Facilities Housing Toxic Chemicals Could Pose Risk to Schools

NBC5 Investigates analyzed data from a research group, finding dozens of facilities across the Chicago area that store or use toxic chemicals

Data released by a Washington D.C.-based research group shows dozens of facilities across the Chicago area store or use toxic chemicals which – if released in an accidental leak or explosion – could directly affect hundreds of thousands of schoolchildren throughout the city and suburbs, NBC5 Investigates has found. Many local schools are in the “vulnerability zones” of four, five – even six – area facilities. But there has been little way for any family to find out if their child’s school is in one of these zones – until now.

  • To find out if your child's school is in one of these areas, click here.

Emergency tapes from a chemical disaster in the Houston suburb of LaPorte last week, reveal the Dupont shift supervisor who called 911, was himself unaware of what was leaking from his plant, and what dangers arriving emergency crews might face.

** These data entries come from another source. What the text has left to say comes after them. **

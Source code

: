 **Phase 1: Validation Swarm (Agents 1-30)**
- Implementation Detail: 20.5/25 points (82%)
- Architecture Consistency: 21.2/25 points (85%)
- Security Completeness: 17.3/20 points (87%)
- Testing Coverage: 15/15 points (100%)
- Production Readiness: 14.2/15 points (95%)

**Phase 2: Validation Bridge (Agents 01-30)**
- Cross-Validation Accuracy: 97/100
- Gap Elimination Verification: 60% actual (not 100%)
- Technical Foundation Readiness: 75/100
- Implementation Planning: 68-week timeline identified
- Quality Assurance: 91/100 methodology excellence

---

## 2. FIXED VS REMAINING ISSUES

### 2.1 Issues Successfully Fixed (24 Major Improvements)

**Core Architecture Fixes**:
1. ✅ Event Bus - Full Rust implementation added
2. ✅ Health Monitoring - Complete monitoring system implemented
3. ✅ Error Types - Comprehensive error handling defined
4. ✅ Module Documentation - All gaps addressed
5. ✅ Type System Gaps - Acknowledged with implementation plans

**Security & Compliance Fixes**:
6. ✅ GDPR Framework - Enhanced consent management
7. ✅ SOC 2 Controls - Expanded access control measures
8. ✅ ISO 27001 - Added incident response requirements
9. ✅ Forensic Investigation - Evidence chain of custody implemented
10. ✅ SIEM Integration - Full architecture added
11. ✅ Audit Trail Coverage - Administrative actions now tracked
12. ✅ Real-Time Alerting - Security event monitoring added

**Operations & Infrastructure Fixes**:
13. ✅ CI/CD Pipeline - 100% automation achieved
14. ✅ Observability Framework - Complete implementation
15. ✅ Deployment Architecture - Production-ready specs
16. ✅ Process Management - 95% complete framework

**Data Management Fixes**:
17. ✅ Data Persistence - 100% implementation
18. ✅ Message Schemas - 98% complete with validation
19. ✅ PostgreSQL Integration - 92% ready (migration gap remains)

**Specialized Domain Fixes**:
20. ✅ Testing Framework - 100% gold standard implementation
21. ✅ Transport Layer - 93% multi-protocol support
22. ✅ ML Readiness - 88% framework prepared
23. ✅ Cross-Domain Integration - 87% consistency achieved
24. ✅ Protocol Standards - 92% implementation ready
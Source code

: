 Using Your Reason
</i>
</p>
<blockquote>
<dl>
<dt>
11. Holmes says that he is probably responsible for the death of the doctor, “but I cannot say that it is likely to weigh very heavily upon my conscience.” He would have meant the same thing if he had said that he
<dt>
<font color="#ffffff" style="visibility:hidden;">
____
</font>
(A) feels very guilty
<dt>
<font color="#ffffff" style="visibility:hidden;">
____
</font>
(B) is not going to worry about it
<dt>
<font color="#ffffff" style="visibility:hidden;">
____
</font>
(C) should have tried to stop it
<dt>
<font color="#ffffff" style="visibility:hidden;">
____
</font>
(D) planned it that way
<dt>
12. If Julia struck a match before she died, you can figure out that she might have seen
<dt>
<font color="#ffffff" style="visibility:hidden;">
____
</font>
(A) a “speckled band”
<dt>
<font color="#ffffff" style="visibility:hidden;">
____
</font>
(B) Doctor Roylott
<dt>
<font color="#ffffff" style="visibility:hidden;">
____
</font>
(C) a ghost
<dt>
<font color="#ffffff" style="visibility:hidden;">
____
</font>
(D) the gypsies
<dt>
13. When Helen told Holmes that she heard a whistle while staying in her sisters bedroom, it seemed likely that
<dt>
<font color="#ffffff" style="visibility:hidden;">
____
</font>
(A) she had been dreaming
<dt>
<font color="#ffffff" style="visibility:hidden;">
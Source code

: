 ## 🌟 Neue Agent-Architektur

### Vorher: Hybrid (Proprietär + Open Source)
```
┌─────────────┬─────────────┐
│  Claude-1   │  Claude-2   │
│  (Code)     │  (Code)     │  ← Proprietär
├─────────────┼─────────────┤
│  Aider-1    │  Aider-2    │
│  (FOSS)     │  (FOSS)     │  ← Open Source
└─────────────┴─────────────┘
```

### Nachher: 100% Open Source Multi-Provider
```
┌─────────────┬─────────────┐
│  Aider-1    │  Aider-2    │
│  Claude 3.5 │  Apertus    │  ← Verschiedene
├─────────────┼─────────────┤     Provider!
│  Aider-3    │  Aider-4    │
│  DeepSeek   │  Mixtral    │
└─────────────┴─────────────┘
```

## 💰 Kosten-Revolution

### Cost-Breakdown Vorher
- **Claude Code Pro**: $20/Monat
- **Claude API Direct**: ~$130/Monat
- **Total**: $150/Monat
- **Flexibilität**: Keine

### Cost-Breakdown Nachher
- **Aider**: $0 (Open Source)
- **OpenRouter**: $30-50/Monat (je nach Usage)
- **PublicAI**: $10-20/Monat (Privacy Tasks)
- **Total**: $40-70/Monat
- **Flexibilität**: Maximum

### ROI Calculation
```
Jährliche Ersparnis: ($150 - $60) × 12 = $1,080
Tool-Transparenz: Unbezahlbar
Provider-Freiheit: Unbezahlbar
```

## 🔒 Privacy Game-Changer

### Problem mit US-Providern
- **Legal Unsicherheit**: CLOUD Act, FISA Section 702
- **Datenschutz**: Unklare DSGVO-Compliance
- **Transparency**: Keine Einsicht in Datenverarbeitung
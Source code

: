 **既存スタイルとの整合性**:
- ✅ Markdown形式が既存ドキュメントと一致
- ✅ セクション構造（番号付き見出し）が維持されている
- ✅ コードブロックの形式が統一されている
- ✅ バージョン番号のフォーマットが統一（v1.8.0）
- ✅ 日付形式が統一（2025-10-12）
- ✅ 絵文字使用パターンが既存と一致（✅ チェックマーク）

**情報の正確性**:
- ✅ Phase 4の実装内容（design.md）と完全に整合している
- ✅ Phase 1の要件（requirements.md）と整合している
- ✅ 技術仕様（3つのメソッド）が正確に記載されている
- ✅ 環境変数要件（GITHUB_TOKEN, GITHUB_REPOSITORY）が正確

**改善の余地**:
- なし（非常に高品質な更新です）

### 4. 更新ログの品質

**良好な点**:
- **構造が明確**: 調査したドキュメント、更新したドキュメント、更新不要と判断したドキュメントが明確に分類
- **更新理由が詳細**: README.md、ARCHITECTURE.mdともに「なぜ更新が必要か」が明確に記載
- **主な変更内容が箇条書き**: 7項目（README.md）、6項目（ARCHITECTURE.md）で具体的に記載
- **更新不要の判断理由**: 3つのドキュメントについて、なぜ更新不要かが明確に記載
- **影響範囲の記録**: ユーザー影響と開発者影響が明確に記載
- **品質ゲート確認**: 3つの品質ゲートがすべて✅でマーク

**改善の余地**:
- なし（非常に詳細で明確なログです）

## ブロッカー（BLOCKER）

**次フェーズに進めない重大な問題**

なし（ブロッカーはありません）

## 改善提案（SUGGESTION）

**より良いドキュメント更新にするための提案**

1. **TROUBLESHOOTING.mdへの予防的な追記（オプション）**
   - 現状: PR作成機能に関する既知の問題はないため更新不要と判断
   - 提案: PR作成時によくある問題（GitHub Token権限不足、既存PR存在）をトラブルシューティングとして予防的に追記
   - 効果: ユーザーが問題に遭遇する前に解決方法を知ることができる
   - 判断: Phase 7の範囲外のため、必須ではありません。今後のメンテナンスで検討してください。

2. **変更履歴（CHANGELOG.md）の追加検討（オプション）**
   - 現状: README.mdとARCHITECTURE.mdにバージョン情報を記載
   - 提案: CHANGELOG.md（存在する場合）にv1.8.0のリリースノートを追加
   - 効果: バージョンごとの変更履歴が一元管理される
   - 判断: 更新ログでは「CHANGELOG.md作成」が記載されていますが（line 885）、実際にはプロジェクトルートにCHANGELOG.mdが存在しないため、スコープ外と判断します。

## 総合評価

Four workers died in the accident. And it was not an isolated case.

On the evening of April 17, 2013, a massive blast at a fertilizer company in West, Texas, killed fifteen people and injured 160 others. The explosion shattered windows seven miles away, and damaged or destroyed 150 buildings, including three schools. One of those schools -- West Middle School -- sat right next to the company.

According to a new report by the Washington, D.C.-based Center for Effective Government, schoolchildren all around the country, including hundreds of thousands here in Chicago, are attending classes every day in buildings located in “vulnerability zones.” Those are areas -- defined by companies that make or store toxic chemicals -- that could be in danger if the company ever suffered a catastrophic accident, leak, or explosion – similar to the one in West.

CEG has released an interactive map where you can search for your school or daycare center – even explore your home and your neighborhood – to find the facilities which have stated that you could be exposed to their toxic chemicals in the event of a major accident. The facilities range from chemical companies to water-purification plants to storage sites, and the range of potentially-affected schools and neighborhoods creates a dizzying map of vulnerability zones that cover a wide swath of Chicago, and suburbs ranging from Warrenville to the west; Frankfort to the south, and Hobart, IN, to the east.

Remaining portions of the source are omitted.